Jozsef Garai
Thermodynamic Description of Elastic Solids
Part 1
Inconsistencies in the current thermodynamic description of elastic solids
Part 2
Part 3
Part 4
Part 5
Internal energy and other state funcitons
Contemporary thermodynamics assumes that with the introduction of the volume coefficient of expansion and the bulk modulus the thermodynamic description of the solid* phase is completed. It is also assumed that the rest of the thermodynamic equations describing gas phase can be used for solids without modification. The author/s disagrees with these assumptions and suggests that the thermodynamic description of solids is incomplete and additional modifications are necessary.
In part one it is demonstrated that using the conventional thermodynamic equations of solids leads to erroneous results.

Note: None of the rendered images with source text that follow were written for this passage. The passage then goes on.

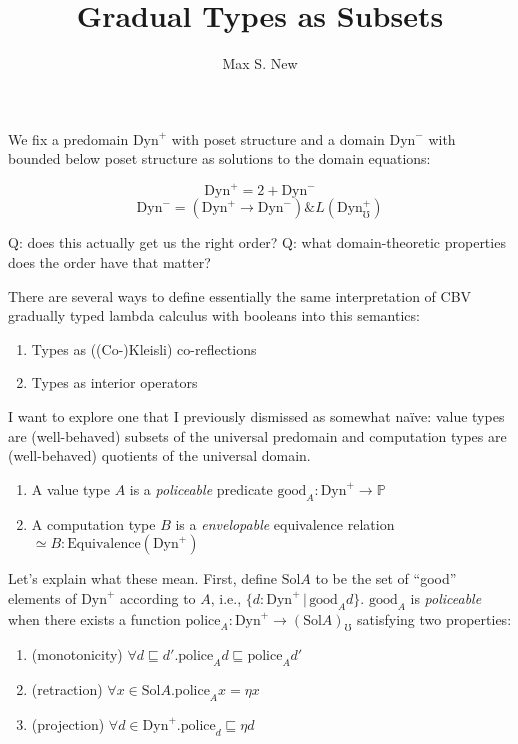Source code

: \documentclass{article}
\newcommand{\dynv}{\text{Dyn}^+}
\newcommand{\dync}{\text{Dyn}^-}
\newcommand{\good}[1]{\text{good}_{#1}}
\newcommand{\prop}{\mathbb P}
\newcommand{\with}{\mathrel{\&}}
\newcommand{\eqv}{\simeq}
\newcommand{\soln}{\text{Sol}}
\newcommand{\police}[1]{\text{police}_{#1}}
\begin{document}
\title{Gradual Types as Subsets}
\author{Max S. New}

\maketitle

We fix a predomain $\dynv$ with poset structure and a domain $\dync$
with bounded below poset structure as solutions to the domain
equations:

\[ \dynv = 2 + \dync \]
\[ \dync = (\dynv \to \dync) \with L (\dynv_{\mho}) \]

Q: does this actually get us the right order?
Q: what domain-theoretic properties does the order have that matter?

There are several ways to define essentially the same interpretation
of CBV gradually typed lambda calculus with booleans into this
semantics:

\begin{enumerate}
\item Types as ((Co-)Kleisli) co-reflections
\item Types as interior operators
\end{enumerate}

I want to explore one that I previously dismissed as somewhat na\"ive:
value types are (well-behaved) subsets of the universal predomain and
computation types are (well-behaved) quotients of the universal
domain.

\begin{enumerate}
\item A value type $A$ is a \emph{policeable} predicate $\good A :
  \dynv \to \prop$
\item A computation type $B$ is a \emph{envelopable} equivalence
  relation $\eqv B : \text{Equivalence}(\dynv)$
\end{enumerate}

Let's explain what these mean.
%
First, define $\soln A$ to be the set of ``good'' elements of $\dynv$
according to $A$, i.e., $\{ d : \dynv \,|\, \good A d \}$.
%
$\good A$ is \emph{policeable} when there exists a function $\police A
: \dynv \to (\soln A)_\mho$ satisfying two properties:
\begin{enumerate}
\item (monotonicity) $\forall d \sqsubseteq d'. \police A d \sqsubseteq \police A d'$
\item (retraction) $\forall x \in \soln A. \police A x = \eta x$
\item (projection) $\forall d \in \dynv. \police d \sqsubseteq \eta d$
\end{enumerate}
\end{document}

In the second part the complete thermo-elastic coupling of solids is challenged. Using rigorous mathematics it is shown that neither the pressure not the temperature correlates to the volume but rather to the compressed and expanded volume respectively. These volume changes are not interchangeable and have to be treated separately (Fig. 1). It is concluded that thermoelastic coupling in solid phase exist only at constant volume and that the relationship between the temperature and pressure is irreversible.
In part three by making distinction between the different volume changes the proper work functions for each of the thermodynamic conditions have been derived. It is shown that a self consistent thermodynamic description of a system requires a homogeneous model thus both the system and the surrounding have the same phase.
In part four the description of the solid phase heat capacities is given. The values of the constant pressure and volume heat capacities are differ by the mechanical work done on the surrounding at one degree of temperature increase. Modifying the work functions for elastic solids resulting that the heat capacities has to be adjusted to accommodate the modifications of the work function. The characteristic behavior of the molar work heat capacities is shown as function of pressure and temperature in Fig. 2.
In the last part the internal energy and other state functions are discussed for solids.